Entries provided Start Marker

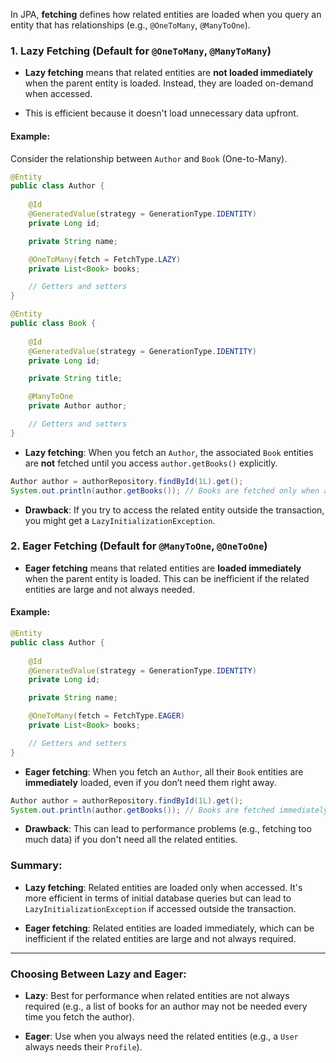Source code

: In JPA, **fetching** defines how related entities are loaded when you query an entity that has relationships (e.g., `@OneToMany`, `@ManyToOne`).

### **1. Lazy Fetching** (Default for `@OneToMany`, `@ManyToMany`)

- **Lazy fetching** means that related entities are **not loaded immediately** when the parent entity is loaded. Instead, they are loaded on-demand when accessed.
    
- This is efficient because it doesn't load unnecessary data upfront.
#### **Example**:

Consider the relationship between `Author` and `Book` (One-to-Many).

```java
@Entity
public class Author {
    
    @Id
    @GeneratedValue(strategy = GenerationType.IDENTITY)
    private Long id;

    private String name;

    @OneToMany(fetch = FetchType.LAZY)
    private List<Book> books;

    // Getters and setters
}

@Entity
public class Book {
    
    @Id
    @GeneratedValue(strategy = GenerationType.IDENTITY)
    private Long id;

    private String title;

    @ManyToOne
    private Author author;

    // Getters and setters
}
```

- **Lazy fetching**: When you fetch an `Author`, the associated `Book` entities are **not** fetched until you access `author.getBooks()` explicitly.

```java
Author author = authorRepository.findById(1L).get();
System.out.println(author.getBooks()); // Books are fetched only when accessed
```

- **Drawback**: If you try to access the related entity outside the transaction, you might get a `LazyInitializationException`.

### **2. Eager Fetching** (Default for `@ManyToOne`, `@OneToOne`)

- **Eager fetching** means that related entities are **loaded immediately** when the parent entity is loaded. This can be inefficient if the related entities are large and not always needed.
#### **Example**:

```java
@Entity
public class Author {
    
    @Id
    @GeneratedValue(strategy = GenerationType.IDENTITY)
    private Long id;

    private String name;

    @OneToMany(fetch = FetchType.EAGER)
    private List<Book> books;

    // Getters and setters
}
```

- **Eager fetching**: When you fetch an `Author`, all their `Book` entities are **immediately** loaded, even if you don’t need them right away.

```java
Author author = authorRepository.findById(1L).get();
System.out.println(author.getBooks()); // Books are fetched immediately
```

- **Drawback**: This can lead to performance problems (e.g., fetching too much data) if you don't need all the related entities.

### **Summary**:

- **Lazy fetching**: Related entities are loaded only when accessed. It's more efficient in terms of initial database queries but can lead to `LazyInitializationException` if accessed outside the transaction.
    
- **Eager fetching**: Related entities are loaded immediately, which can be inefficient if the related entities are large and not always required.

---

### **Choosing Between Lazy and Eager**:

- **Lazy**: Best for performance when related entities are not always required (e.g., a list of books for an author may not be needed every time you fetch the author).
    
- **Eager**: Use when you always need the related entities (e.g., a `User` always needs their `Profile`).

Entries provided End Marker
Entries provided Start Marker

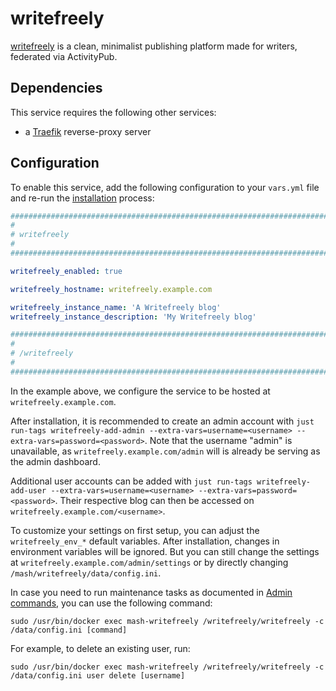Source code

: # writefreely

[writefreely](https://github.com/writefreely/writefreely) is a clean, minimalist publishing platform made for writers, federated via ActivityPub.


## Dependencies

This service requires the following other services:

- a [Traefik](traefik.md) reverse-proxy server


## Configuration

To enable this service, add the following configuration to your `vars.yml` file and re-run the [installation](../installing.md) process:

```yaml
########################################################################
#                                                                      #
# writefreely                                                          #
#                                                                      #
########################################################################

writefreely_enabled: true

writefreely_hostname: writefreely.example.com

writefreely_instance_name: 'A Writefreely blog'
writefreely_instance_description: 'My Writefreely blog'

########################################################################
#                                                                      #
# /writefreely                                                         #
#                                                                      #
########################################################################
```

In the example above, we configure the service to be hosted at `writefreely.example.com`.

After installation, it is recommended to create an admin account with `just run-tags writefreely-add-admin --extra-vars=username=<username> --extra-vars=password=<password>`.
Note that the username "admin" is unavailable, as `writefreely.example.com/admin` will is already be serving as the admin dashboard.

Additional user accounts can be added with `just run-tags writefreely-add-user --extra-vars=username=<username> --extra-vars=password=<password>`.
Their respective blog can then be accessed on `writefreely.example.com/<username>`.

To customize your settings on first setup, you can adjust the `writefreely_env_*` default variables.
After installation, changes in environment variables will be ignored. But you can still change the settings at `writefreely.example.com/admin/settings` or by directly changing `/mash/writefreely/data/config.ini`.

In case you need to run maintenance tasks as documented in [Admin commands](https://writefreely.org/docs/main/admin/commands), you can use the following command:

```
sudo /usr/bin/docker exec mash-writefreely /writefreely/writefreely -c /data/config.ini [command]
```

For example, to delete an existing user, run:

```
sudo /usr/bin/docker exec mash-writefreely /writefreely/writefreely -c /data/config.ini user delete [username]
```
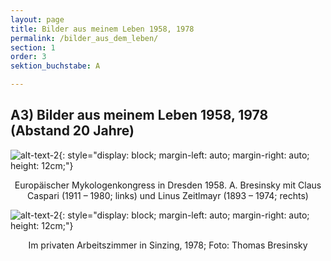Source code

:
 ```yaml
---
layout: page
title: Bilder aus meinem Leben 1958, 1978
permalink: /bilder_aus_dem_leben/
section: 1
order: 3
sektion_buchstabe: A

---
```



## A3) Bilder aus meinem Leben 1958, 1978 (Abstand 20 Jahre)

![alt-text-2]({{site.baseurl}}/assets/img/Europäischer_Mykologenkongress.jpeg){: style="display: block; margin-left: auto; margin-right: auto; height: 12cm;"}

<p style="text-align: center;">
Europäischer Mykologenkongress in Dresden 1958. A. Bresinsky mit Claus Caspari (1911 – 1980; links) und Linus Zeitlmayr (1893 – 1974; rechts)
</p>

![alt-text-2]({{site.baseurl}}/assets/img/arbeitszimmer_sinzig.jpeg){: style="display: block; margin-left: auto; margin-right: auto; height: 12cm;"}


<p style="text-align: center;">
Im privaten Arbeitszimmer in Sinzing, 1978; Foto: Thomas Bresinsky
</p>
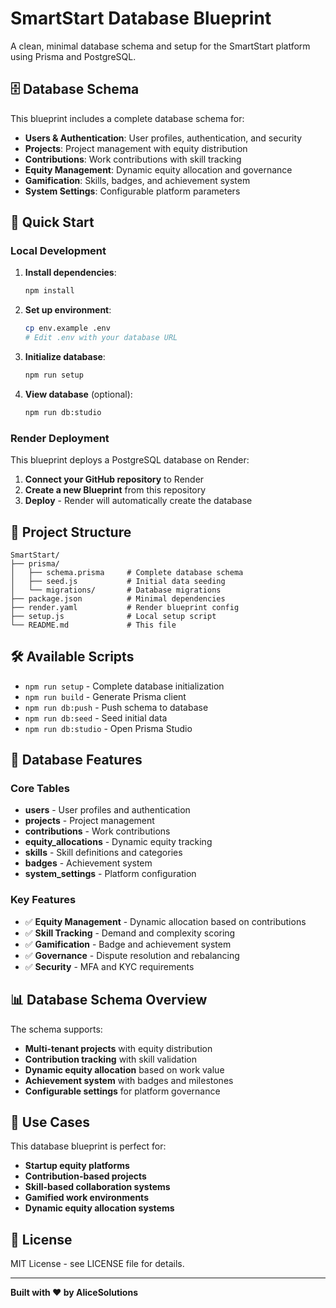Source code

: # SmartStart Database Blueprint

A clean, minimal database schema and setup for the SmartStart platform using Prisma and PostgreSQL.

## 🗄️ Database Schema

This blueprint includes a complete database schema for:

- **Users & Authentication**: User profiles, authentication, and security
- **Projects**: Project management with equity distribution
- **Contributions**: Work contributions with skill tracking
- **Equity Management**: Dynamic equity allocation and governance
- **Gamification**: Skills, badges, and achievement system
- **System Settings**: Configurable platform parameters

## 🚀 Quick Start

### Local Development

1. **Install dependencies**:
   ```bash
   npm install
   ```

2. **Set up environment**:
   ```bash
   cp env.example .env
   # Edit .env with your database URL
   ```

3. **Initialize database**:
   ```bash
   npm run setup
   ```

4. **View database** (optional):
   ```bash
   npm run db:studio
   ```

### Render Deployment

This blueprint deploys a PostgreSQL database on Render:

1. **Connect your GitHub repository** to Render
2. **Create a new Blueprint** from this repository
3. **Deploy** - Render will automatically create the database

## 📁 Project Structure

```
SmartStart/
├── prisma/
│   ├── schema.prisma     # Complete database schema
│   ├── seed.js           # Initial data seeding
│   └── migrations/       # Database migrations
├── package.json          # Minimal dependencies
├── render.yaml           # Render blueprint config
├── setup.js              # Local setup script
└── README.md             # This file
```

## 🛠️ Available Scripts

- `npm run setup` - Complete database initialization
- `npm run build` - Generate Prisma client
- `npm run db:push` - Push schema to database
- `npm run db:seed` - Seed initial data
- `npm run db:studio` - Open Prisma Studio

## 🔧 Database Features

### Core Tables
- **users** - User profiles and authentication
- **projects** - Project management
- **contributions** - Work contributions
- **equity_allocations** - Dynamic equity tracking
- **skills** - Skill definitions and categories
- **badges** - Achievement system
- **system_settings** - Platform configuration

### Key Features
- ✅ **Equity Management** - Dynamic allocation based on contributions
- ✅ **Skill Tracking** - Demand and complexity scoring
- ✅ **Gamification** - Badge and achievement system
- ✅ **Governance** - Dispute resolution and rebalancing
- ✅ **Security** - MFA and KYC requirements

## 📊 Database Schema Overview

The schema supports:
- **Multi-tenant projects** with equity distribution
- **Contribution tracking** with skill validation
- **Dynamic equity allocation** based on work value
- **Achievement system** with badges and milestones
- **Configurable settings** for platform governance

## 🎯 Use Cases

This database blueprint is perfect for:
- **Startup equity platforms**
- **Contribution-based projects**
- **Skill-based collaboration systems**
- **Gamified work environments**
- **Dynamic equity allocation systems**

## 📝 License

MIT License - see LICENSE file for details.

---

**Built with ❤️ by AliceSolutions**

Entries provided End Marker
Entries provided Start Marker

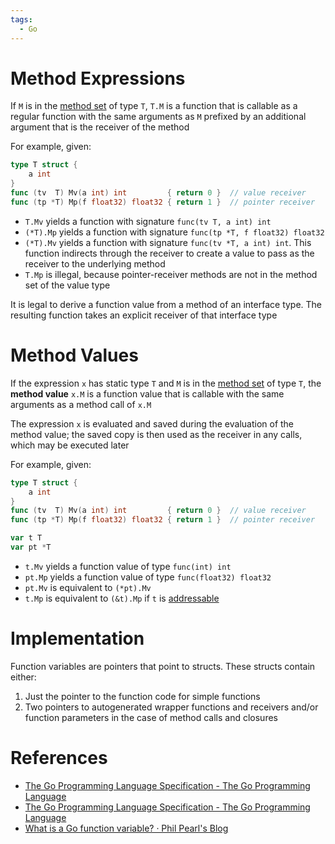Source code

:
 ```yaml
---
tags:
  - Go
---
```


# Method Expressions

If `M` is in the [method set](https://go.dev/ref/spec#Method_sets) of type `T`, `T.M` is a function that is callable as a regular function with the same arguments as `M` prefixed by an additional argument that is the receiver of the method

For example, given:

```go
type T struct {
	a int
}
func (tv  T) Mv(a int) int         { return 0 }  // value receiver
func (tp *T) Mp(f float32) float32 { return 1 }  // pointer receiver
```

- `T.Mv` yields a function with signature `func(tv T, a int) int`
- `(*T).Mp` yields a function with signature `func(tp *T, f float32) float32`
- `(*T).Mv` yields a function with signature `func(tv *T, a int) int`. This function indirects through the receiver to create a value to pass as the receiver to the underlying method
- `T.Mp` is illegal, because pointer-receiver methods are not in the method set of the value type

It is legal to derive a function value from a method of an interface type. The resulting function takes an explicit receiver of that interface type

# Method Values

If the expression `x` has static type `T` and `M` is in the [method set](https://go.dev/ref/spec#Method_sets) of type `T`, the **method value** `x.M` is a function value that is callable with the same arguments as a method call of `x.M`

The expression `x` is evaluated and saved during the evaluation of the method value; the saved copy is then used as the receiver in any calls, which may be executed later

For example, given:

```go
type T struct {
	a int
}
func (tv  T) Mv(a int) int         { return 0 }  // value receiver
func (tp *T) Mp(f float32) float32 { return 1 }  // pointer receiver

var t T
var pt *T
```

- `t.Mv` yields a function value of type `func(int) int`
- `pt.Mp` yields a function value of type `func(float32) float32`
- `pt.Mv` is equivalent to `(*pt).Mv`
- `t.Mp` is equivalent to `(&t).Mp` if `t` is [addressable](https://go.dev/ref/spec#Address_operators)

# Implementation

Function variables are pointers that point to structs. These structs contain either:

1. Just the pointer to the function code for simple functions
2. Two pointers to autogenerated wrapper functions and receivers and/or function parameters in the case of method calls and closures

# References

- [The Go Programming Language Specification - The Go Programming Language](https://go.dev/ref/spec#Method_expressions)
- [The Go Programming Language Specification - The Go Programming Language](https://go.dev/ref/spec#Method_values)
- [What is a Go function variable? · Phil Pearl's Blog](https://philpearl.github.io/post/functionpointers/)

Entries provided End Marker

Task instructions: How many of the lines above contain the word "needed"? Only the number should be given.

The answer: 2